> [DESCRIPTION OF THE TASK]:
Using the data that follows, give the number of lines in which the word "scale" occurs. Write only the number.

[Stored data]
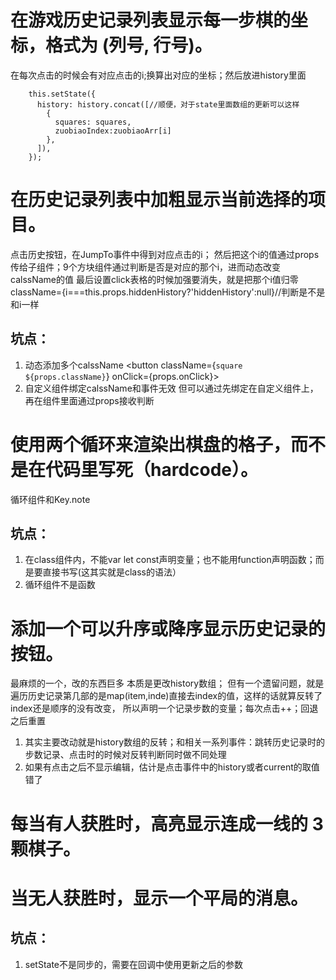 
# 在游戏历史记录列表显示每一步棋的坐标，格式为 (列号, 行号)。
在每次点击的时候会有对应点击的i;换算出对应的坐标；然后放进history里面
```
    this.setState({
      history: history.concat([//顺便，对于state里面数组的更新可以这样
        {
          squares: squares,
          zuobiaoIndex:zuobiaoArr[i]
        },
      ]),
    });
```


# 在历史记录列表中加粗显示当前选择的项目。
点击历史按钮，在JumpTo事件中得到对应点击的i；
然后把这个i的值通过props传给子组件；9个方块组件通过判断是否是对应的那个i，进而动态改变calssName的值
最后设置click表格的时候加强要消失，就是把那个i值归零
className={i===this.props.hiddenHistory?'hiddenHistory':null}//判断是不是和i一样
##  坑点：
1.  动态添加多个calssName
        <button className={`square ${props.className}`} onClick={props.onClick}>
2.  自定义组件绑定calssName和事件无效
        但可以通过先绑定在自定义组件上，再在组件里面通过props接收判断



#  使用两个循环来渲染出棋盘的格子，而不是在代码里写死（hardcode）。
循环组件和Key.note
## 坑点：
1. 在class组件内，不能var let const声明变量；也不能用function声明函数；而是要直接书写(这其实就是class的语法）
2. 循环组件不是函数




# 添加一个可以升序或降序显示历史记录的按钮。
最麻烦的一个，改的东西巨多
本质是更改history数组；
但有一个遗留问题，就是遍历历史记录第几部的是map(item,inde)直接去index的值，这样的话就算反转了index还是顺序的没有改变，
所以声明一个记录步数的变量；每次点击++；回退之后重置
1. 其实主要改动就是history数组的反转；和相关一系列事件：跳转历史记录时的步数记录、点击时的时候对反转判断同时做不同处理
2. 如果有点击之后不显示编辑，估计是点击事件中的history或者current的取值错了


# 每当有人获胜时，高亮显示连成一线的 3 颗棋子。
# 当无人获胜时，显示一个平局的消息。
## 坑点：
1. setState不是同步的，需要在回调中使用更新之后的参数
* * *
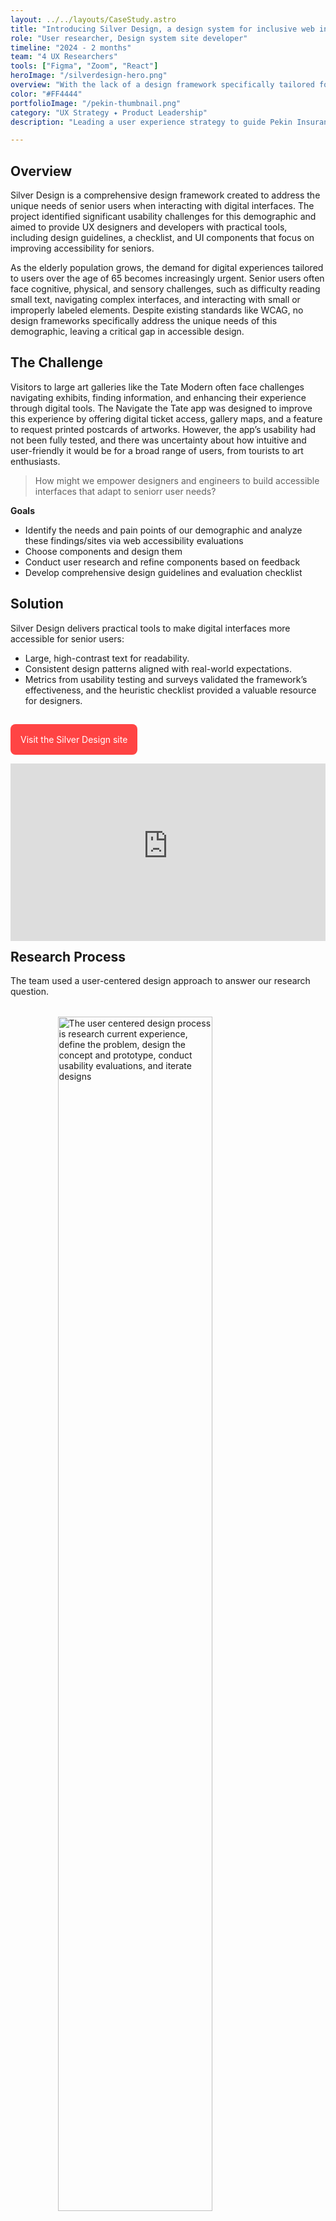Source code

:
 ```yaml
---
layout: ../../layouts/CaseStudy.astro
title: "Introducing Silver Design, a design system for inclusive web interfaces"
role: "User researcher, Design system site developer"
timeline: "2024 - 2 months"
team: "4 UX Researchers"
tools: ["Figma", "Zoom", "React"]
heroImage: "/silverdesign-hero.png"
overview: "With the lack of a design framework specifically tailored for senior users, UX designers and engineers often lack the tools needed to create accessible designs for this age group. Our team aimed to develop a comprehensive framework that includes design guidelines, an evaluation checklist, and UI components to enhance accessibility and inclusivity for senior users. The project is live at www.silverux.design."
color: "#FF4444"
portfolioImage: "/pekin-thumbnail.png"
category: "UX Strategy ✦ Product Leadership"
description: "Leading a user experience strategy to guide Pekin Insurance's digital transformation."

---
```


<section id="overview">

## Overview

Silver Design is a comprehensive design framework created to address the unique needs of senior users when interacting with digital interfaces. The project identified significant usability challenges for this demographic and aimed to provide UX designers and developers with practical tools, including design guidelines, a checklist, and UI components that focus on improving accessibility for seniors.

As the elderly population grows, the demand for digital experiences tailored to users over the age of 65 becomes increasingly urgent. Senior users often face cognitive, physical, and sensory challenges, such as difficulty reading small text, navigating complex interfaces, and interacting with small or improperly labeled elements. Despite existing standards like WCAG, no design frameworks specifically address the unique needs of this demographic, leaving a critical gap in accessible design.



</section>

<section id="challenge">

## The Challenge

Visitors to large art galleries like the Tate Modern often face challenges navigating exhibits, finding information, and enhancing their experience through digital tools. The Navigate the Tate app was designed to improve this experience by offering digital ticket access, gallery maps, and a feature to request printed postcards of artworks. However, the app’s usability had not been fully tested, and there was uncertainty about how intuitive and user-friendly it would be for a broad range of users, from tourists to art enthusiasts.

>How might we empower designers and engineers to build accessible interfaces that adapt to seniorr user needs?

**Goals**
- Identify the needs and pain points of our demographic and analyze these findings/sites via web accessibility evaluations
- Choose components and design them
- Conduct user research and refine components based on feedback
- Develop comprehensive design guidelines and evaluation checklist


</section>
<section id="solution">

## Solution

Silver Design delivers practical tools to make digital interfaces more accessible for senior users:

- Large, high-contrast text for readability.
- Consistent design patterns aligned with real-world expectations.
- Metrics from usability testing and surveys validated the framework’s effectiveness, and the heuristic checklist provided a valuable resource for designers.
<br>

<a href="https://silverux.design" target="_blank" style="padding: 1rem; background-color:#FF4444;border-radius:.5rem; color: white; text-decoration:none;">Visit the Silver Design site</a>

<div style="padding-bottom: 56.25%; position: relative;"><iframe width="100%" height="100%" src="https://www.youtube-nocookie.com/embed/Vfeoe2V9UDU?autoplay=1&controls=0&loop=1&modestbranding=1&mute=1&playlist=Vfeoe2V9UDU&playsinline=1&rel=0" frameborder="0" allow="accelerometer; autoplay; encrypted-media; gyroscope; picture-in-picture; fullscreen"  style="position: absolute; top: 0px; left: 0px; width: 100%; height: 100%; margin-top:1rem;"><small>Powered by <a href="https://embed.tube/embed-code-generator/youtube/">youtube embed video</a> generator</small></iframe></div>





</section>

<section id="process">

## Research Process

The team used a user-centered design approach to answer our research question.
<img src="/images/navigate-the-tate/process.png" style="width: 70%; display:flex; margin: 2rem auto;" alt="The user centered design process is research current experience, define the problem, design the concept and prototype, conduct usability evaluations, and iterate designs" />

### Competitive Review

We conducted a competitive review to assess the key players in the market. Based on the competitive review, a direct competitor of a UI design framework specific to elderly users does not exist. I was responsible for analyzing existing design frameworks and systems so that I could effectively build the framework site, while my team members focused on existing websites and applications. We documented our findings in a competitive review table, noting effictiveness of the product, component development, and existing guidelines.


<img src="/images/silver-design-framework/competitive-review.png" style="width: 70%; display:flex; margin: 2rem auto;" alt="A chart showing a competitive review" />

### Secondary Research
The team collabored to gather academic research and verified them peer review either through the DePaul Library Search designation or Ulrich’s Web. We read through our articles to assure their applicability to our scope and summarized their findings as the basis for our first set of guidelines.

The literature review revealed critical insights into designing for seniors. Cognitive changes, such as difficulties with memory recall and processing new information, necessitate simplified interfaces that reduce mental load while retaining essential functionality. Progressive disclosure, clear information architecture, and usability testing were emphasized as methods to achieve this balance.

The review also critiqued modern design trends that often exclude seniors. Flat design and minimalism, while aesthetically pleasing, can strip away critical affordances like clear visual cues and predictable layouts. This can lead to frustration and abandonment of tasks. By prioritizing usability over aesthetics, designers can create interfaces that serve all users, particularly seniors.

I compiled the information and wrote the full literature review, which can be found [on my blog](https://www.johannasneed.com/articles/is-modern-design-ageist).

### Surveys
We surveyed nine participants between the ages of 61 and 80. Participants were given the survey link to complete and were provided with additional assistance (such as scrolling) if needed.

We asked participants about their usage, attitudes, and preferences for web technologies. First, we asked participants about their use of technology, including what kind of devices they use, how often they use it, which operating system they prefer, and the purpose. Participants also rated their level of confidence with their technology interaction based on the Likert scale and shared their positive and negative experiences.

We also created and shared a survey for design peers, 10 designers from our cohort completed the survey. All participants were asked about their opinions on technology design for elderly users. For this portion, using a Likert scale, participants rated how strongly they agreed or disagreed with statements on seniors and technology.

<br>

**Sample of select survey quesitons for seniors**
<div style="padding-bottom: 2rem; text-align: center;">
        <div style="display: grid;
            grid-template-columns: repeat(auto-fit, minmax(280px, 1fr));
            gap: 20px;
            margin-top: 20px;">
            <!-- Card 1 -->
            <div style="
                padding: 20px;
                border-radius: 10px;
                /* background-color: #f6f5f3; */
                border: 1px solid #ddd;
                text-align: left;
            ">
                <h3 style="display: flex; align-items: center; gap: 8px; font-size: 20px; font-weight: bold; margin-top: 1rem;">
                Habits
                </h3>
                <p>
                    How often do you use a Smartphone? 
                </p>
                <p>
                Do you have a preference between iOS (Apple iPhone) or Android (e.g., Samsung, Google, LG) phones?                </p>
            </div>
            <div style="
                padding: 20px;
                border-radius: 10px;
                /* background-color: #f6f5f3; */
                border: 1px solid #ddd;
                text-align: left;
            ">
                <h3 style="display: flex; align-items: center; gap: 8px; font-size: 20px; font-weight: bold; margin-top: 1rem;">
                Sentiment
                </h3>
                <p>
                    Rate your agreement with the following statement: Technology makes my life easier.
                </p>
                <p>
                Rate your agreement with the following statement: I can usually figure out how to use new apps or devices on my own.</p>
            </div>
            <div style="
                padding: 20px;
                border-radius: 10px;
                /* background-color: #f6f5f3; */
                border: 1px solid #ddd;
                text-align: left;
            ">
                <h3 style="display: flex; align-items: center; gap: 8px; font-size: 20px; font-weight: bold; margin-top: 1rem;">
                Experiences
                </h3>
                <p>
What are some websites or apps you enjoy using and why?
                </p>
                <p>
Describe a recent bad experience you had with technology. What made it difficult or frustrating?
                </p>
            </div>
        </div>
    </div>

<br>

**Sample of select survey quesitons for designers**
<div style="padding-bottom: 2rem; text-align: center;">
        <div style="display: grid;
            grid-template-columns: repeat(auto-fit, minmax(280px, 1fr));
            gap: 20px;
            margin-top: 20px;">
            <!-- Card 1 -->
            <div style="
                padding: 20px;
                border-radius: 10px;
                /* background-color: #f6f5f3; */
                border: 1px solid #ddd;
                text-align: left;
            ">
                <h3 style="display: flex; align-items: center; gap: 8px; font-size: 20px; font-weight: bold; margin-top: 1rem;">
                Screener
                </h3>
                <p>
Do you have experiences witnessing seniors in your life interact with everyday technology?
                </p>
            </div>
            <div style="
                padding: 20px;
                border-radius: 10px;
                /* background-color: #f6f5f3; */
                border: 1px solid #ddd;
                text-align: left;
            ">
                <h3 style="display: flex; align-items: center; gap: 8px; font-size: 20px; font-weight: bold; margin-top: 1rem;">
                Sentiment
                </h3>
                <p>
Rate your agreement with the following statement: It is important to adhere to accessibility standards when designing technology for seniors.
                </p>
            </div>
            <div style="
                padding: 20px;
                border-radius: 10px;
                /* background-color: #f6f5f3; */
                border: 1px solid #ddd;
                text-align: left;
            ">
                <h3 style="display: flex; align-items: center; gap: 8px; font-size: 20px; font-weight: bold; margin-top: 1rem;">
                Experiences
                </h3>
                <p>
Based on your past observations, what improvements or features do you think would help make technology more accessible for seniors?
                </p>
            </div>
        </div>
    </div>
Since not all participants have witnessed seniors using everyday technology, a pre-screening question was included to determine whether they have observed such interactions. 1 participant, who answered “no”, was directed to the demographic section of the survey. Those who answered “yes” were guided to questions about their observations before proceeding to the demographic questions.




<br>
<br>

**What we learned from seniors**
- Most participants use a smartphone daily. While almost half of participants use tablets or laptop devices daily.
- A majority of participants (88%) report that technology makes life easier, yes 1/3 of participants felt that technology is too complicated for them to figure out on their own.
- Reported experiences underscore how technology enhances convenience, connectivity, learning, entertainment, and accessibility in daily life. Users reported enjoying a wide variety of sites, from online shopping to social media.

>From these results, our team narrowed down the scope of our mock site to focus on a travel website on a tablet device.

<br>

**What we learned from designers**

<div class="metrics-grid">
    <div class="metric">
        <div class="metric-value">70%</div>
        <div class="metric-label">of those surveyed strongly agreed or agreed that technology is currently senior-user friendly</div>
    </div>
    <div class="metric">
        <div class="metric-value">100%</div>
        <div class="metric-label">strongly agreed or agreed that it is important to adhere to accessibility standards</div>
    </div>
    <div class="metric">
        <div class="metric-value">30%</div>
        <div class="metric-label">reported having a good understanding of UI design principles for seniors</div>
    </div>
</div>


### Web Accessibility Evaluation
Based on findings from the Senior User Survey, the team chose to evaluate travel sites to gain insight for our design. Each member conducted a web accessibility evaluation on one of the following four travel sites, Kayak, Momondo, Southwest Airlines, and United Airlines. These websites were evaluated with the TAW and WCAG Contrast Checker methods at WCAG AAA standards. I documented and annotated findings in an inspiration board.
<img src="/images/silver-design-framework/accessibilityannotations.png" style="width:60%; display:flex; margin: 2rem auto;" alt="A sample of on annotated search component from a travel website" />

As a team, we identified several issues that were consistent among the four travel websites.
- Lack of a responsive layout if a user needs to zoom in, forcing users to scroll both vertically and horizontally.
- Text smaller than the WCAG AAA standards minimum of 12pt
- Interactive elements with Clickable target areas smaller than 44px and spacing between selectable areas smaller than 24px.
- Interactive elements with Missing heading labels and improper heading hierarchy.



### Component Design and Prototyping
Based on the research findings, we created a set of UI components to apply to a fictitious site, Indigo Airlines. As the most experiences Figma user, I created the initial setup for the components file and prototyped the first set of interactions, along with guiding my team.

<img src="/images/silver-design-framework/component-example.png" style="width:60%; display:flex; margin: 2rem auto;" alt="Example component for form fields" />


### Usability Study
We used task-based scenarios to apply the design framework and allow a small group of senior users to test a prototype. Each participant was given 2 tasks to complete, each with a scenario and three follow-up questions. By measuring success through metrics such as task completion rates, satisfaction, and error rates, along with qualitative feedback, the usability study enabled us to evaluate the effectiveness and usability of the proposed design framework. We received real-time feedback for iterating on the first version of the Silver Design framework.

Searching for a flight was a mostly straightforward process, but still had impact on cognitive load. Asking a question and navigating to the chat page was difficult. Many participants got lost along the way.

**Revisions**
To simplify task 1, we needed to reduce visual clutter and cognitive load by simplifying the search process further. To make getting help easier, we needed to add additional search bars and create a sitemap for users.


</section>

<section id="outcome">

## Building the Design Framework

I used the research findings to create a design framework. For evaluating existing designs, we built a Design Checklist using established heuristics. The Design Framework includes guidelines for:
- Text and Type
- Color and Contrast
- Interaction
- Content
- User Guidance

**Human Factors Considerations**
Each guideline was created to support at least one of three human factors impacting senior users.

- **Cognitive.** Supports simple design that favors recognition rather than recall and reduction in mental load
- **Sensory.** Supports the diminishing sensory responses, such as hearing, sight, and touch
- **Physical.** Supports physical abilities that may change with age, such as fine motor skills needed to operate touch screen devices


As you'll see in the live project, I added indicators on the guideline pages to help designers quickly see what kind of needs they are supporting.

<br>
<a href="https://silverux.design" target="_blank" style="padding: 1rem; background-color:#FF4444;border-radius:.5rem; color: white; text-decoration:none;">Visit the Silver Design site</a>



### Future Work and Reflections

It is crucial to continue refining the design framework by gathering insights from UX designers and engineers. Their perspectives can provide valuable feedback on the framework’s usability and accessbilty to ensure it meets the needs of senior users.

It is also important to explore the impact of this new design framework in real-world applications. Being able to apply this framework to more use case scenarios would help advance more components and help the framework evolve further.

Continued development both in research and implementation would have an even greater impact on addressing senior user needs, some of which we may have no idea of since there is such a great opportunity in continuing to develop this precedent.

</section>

> [OUTPUT FOR THIS EXERCISE]:
2